[Benchmark] Improve benchmark test reliability using cudagraph

haijieg · haijieg · commit abcdc7c6b748 · 2026-05-28T11:32:18.000-07:00
Using cudagraph eliminates any host cpu overhead or jittering.

Signed-off-by: Jay Gu &lt;jagu@nvidia.com&gt;
diff --git a/test/bench_attention.py b/test/bench_attention.py
@@ -67,11 +67,13 @@ def bench_fmha(qkv_shape, dtype, backend, benchmark):
 
     warmup_rounds, iterations, rounds = estimate_bench_iter(
         backend, (q, k, v, o, is_causal, enable_gqa),
+        cudagraph=True
     )
 
     benchmark.pedantic(
         backend, (q, k, v, o, is_causal, enable_gqa),
         rounds=rounds, warmup_rounds=warmup_rounds, iterations=iterations,
+        cudagraph=True
     )
 
     B, H, L, D = q.shape
diff --git a/test/bench_fft.py b/test/bench_fft.py
@@ -63,10 +63,11 @@ def bench_fft(shape, dtype, fft_backend, benchmark):
     y_ref = torch_fft(*args)
     l2error = (y_ref - y_test).norm() / (y_ref).norm()

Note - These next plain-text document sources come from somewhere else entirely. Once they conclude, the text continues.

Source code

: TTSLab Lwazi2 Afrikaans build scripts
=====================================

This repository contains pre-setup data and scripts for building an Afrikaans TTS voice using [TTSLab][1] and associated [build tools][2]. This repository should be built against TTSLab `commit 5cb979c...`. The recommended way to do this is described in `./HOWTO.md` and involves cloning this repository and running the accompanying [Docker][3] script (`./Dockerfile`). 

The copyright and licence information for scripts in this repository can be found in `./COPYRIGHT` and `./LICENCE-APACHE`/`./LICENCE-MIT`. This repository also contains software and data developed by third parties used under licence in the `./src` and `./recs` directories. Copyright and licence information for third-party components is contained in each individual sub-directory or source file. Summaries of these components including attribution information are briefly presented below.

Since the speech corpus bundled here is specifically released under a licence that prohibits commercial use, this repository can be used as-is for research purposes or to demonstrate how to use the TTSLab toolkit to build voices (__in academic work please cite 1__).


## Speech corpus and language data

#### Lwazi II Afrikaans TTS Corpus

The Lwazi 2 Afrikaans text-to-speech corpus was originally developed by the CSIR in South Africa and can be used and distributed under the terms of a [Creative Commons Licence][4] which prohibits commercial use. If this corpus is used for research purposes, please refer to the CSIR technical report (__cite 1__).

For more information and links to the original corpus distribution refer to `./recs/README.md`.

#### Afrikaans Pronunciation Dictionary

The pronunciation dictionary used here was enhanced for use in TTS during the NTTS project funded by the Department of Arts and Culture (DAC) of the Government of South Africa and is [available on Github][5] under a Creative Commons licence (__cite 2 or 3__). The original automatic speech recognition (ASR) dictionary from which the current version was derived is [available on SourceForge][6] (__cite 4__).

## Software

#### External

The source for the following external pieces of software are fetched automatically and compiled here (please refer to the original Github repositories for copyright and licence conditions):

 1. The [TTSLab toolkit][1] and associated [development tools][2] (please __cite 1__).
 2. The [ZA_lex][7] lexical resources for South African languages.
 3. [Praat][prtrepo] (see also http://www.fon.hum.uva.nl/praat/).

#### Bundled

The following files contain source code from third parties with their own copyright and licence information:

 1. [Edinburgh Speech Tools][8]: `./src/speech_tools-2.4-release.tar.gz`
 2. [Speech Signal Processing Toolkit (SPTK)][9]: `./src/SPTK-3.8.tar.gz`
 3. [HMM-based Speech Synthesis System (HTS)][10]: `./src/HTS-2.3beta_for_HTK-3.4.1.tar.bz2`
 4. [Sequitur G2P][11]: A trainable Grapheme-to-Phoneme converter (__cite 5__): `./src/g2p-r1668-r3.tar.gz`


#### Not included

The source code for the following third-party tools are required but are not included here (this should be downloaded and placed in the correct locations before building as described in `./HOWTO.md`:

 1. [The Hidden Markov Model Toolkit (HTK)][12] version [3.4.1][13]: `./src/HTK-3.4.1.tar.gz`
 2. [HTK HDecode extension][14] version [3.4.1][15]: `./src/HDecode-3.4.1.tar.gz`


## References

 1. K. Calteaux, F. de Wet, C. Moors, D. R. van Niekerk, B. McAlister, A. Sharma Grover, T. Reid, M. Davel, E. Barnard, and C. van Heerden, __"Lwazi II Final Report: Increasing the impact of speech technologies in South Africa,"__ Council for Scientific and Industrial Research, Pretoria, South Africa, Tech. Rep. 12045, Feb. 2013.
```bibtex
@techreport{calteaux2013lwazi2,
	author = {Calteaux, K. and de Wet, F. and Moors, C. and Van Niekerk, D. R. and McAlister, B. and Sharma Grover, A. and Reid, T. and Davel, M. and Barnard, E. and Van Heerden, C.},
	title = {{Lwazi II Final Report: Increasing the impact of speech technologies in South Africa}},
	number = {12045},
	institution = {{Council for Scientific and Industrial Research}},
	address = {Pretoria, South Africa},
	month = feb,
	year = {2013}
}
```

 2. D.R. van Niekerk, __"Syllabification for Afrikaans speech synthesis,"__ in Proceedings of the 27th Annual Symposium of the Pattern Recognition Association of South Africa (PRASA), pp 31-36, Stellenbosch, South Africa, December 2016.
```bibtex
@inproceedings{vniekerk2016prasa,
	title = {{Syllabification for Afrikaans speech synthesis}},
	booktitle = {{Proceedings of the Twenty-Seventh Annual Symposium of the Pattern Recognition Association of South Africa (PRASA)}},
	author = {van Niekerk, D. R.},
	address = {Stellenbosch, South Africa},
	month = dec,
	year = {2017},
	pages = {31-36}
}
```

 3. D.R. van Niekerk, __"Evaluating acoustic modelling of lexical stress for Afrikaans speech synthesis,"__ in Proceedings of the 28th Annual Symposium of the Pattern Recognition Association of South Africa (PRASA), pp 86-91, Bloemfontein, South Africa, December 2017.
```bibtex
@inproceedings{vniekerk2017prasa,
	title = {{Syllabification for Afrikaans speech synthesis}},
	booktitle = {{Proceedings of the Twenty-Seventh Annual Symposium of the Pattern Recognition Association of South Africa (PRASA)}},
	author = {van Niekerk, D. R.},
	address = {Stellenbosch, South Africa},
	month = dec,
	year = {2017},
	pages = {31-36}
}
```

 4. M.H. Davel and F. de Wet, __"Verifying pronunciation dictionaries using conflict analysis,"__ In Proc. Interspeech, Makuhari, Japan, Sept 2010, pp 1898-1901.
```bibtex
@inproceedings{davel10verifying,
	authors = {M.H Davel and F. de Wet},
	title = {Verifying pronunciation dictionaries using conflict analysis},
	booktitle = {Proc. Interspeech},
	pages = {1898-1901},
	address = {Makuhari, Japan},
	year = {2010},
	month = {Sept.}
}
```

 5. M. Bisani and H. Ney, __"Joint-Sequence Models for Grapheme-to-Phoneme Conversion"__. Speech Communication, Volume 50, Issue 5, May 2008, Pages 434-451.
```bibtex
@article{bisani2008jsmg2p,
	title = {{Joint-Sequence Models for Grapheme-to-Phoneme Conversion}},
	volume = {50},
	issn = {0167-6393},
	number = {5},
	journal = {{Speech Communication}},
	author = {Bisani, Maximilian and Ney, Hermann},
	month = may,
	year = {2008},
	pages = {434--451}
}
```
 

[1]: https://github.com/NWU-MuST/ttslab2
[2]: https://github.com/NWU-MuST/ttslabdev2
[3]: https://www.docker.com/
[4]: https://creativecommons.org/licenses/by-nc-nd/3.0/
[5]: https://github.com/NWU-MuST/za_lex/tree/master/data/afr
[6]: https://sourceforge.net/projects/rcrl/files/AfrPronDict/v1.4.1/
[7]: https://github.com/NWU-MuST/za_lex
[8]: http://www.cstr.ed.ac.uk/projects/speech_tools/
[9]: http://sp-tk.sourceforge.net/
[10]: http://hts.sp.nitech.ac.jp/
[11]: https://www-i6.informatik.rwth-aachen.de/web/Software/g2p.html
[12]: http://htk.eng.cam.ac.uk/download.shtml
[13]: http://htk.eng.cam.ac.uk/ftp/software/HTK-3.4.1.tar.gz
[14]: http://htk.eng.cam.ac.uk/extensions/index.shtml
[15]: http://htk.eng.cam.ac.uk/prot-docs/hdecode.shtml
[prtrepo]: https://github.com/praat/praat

     assert l2error < tolerance_map[dtype]
-    warmup_rounds, iterations, rounds = estimate_bench_iter(fft_backend, args)
+    warmup_rounds, iterations, rounds = estimate_bench_iter(fft_backend, args, cudagraph=True)
     benchmark.pedantic(
         fft_backend, args,
         rounds=rounds, warmup_rounds=warmup_rounds, iterations=iterations,
+        cudagraph=True
     )
 
     flop_count = 0  # TODO
diff --git a/test/bench_layer_norm.py b/test/bench_layer_norm.py
@@ -49,31 +49,37 @@ def bench_layer_norm(shape, dtype, mode, backend, benchmark):
         torch.bfloat16: (1e-2, 1e-2),
     }[dtype]
 
-    y = backend(x, weight, bias, eps)
-    y_ref = torch_layer_norm(x, weight, bias, eps)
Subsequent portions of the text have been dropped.